Requirement: Count the lines below that include the word "rowspan", then give that number and no other words.

★ ★ ★ ★ ★ ★ ★

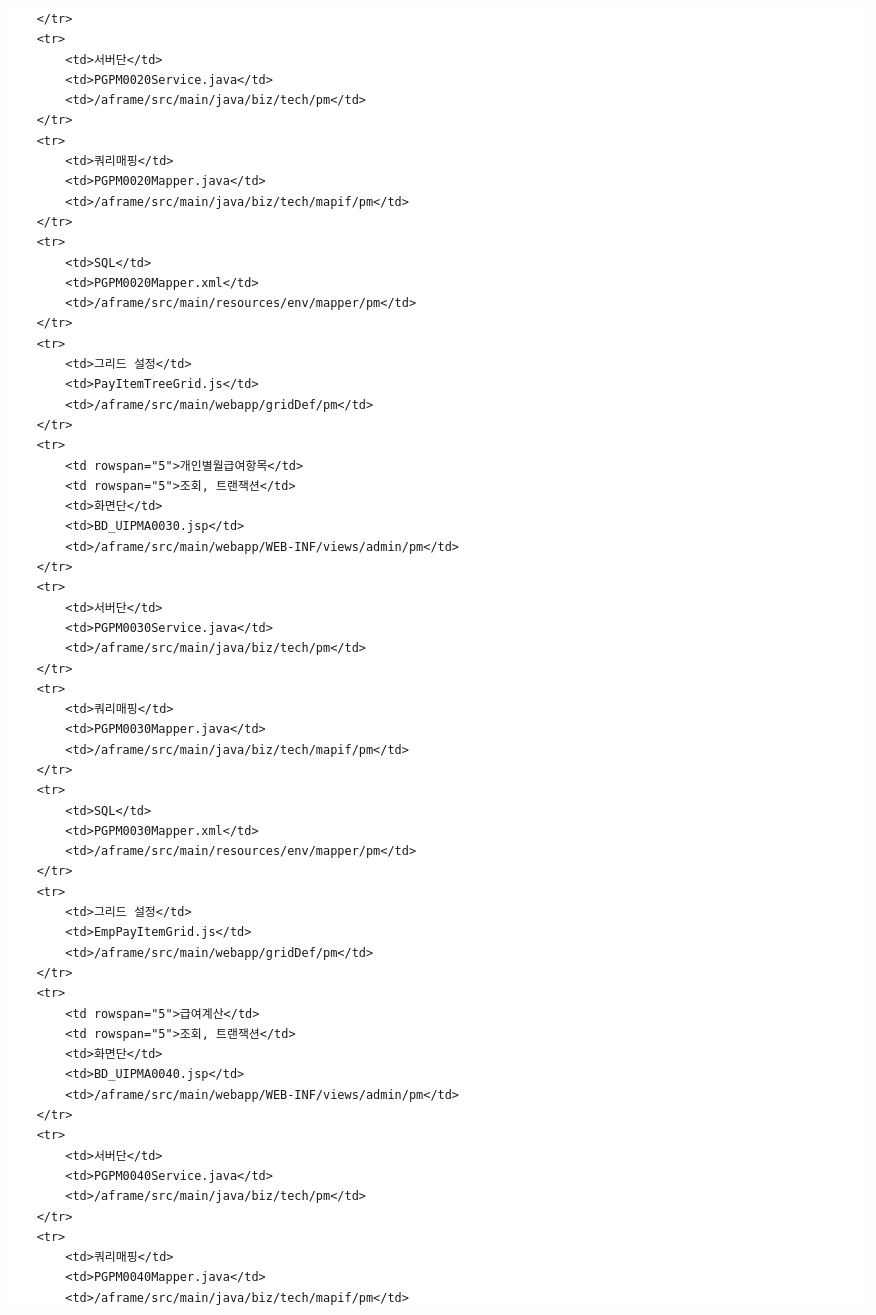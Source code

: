         </tr>
        <tr>
            <td>서버단</td>
            <td>PGPM0020Service.java</td>
            <td>/aframe/src/main/java/biz/tech/pm</td>
        </tr>
        <tr>
            <td>쿼리매핑</td>
            <td>PGPM0020Mapper.java</td>
            <td>/aframe/src/main/java/biz/tech/mapif/pm</td>
        </tr>
        <tr>
            <td>SQL</td>
            <td>PGPM0020Mapper.xml</td>
            <td>/aframe/src/main/resources/env/mapper/pm</td>
        </tr>
        <tr>
            <td>그리드 설정</td>
            <td>PayItemTreeGrid.js</td>
            <td>/aframe/src/main/webapp/gridDef/pm</td>
        </tr>
        <tr>
            <td rowspan="5">개인별월급여항목</td>
            <td rowspan="5">조회, 트랜잭션</td>
            <td>화면단</td>
            <td>BD_UIPMA0030.jsp</td>
            <td>/aframe/src/main/webapp/WEB-INF/views/admin/pm</td>
        </tr>
        <tr>
            <td>서버단</td>
            <td>PGPM0030Service.java</td>
            <td>/aframe/src/main/java/biz/tech/pm</td>
        </tr>
        <tr>
            <td>쿼리매핑</td>
            <td>PGPM0030Mapper.java</td>
            <td>/aframe/src/main/java/biz/tech/mapif/pm</td>
        </tr>
        <tr>
            <td>SQL</td>
            <td>PGPM0030Mapper.xml</td>
            <td>/aframe/src/main/resources/env/mapper/pm</td>
        </tr>
        <tr>
            <td>그리드 설정</td>
            <td>EmpPayItemGrid.js</td>
            <td>/aframe/src/main/webapp/gridDef/pm</td>
        </tr>
        <tr>
            <td rowspan="5">급여계산</td>
            <td rowspan="5">조회, 트랜잭션</td>
            <td>화면단</td>
            <td>BD_UIPMA0040.jsp</td>
            <td>/aframe/src/main/webapp/WEB-INF/views/admin/pm</td>
        </tr>
        <tr>
            <td>서버단</td>
            <td>PGPM0040Service.java</td>
            <td>/aframe/src/main/java/biz/tech/pm</td>
        </tr>
        <tr>
            <td>쿼리매핑</td>
            <td>PGPM0040Mapper.java</td>
            <td>/aframe/src/main/java/biz/tech/mapif/pm</td>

★ ★ ★ ★ ★ ★ ★

Solved problem: 4